When I moved in, there was one towel rod made of actual wood throughout the entire house. All other towel rods were made of 1/2" plastic pipe (safe for potable water, according to the printing on the pipe). Mostly, the rods are covered by towels, so I was never in a hurry to do anything about them.
In the picture above, you can see the wooden brackety gizmos that hold the towel rod to the wall, as well as the towel ring and toilet paper brackets (indistinguishable from the towel rod brackets, which makes sense given that one's a 28" rod, and one's a 6" springy rod, but both hang about the same distance from the wall. Also, the off-white pipe running across the sink, that was a towel rod, just 10 hours ago.
Even though I was in no hurry to get rid of the old rods and rings and whatnot, I'm glad to have replaced them. In one bathroom, anyway. The same stuff lives on in two other bathrooms.

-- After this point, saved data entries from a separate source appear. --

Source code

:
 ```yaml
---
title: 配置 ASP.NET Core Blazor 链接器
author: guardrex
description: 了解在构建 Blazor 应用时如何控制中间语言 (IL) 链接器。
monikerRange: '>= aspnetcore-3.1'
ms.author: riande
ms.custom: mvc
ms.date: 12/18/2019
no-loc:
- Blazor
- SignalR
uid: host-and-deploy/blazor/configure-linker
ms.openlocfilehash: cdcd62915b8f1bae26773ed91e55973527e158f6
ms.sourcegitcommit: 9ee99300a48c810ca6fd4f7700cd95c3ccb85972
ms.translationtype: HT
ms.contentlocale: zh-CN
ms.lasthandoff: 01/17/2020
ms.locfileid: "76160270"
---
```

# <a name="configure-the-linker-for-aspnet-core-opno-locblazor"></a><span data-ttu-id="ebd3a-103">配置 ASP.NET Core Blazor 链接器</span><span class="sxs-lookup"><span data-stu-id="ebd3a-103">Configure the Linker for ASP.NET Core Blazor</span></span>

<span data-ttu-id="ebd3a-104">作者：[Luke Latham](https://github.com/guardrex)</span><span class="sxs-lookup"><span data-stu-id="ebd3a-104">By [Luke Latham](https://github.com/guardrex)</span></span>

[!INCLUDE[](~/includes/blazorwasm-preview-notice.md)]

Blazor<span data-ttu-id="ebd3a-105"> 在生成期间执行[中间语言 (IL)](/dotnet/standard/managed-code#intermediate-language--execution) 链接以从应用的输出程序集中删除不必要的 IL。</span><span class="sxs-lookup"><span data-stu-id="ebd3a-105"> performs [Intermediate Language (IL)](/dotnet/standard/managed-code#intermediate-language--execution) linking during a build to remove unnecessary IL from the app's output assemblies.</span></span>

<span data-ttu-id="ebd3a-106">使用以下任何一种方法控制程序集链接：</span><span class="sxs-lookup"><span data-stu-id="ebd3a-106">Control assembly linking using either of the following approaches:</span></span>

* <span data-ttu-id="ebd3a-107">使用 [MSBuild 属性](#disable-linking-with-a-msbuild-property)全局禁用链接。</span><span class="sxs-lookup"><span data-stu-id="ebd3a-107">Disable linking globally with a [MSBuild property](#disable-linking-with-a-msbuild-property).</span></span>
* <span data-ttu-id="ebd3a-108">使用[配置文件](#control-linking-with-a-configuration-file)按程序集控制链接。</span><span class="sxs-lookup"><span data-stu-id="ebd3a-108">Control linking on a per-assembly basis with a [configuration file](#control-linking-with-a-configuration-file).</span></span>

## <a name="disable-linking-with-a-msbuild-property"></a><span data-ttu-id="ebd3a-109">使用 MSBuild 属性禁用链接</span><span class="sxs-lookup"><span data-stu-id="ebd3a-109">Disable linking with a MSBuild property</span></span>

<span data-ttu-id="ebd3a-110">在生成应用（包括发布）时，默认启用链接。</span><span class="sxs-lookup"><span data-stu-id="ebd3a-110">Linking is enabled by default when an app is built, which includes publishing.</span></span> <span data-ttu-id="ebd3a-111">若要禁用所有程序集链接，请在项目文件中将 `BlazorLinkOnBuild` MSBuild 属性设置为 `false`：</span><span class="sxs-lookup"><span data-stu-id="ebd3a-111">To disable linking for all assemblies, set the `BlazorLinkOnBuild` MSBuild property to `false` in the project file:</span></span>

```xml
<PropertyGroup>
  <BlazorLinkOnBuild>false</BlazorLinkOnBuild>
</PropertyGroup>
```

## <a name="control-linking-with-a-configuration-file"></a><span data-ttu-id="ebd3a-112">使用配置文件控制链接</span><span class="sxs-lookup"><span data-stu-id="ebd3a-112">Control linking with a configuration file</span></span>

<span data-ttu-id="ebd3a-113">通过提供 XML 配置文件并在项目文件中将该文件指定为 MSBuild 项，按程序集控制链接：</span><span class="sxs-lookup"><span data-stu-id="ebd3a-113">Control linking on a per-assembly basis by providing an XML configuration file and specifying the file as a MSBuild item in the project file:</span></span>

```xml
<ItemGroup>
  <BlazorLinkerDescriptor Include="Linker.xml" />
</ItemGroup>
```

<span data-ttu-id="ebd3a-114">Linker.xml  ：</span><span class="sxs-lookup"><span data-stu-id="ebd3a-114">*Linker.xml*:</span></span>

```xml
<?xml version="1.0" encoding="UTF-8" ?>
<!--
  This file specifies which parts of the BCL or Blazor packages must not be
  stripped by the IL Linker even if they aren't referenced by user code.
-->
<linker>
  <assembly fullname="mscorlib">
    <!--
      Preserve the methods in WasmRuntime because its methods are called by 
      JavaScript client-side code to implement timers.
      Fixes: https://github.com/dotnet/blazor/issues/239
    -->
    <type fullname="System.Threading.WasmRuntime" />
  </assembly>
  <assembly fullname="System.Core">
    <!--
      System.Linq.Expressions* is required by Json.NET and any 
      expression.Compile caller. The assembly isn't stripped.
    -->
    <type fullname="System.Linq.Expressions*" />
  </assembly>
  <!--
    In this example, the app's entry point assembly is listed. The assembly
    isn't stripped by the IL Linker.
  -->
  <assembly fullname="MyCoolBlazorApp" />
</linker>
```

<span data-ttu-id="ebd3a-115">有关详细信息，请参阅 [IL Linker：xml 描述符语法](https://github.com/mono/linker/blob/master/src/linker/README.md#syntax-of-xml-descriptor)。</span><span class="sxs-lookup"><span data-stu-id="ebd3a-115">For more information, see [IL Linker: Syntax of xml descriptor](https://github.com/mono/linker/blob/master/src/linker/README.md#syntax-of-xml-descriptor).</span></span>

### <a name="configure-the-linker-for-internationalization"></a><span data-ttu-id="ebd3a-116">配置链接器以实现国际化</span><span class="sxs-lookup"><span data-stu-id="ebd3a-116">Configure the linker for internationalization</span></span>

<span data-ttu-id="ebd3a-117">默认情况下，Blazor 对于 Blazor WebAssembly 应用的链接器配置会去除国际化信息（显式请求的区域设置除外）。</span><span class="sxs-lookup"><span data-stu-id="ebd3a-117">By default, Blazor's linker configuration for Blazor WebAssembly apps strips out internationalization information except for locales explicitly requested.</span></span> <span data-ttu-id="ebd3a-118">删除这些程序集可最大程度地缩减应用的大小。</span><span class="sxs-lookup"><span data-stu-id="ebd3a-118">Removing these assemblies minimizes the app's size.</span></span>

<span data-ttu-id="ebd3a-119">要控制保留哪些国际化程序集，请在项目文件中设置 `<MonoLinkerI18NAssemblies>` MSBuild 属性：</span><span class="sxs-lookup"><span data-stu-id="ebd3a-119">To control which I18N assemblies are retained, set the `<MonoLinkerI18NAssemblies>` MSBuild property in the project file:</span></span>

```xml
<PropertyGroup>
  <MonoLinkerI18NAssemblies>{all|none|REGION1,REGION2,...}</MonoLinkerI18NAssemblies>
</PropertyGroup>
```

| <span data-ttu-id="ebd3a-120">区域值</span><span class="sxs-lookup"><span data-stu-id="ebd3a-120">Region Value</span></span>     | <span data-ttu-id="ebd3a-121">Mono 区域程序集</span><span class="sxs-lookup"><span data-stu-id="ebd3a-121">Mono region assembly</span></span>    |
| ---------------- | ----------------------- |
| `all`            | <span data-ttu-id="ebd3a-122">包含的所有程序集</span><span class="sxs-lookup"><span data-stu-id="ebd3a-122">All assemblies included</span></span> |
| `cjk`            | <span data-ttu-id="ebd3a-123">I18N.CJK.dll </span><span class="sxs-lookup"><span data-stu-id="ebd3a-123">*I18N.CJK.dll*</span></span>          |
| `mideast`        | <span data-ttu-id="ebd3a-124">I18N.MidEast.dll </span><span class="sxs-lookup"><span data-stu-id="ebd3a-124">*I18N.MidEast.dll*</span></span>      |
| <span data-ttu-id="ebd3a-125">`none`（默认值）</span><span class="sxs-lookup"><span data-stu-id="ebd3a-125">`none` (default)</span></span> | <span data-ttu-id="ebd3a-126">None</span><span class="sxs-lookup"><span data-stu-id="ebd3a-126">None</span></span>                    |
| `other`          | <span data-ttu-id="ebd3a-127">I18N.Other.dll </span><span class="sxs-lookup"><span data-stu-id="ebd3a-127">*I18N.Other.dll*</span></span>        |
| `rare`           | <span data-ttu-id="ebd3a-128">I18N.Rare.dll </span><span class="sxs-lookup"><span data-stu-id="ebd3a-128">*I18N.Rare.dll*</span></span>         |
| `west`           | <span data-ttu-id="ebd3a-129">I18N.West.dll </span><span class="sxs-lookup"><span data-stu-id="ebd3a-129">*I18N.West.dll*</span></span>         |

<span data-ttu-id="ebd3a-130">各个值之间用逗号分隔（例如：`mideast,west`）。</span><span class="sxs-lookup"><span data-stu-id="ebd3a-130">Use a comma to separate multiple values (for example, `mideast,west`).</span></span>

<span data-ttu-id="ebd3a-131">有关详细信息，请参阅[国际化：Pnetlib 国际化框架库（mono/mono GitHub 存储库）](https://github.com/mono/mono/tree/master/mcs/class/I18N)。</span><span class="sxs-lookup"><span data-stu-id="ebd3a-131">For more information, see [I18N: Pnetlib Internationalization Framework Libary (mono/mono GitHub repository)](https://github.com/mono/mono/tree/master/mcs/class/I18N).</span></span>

I planned out where everything should go, based on how I have lived in that bathroom over the past several years. A little more room here, make that higher, now start drilling. Only after the towel bar and towel ring were anchored to the wall did I realize I wanted more space between the towel ring and the toilet paper. So everything moved. At that point, it was about midnight, and there's really no benefit in drilling through sheetrock at midnight - it will all be there in the morning. So this morning, I attacked it again, and I realized that the position that I had selected for the toilet paper had to change, too (which might have made the repositioning of the towel bar and towel ring unnecessary). Fortunately, I hadn't installed the toilet paper hanger yet, so it was less frustrating to change my mind.
You can see several spots behind the towels and whatnot, some of them are holes that I drilled in my indecision (looking like I've got a bad case of bathroom vampires, or somebody's been prospecting, digging holes, looking for oil, gold, or maybe the fabled veins of brushed nickel this bathroom's famous for). Some of the spots are the old sheetrock anchors from where the previous brackets were.
So, spackle and a putty knife are on my shopping list, next time I go to Home Depot.
If you look carefully at the first picture, you can see a sink drain assembly - I'm also going to replace the faucet, and I got started on that project, but the nuts holding the faucet to the sink are pretty snug, and way out of my comfortable reach. There's a bunch of tools that I could pick up at Home Depot, but if I need two pipe wrenches for this job, is it really worth it? Seems like I could hire somebody who has pipe wrenches and does this sort of thing for a living, and it might make more sense.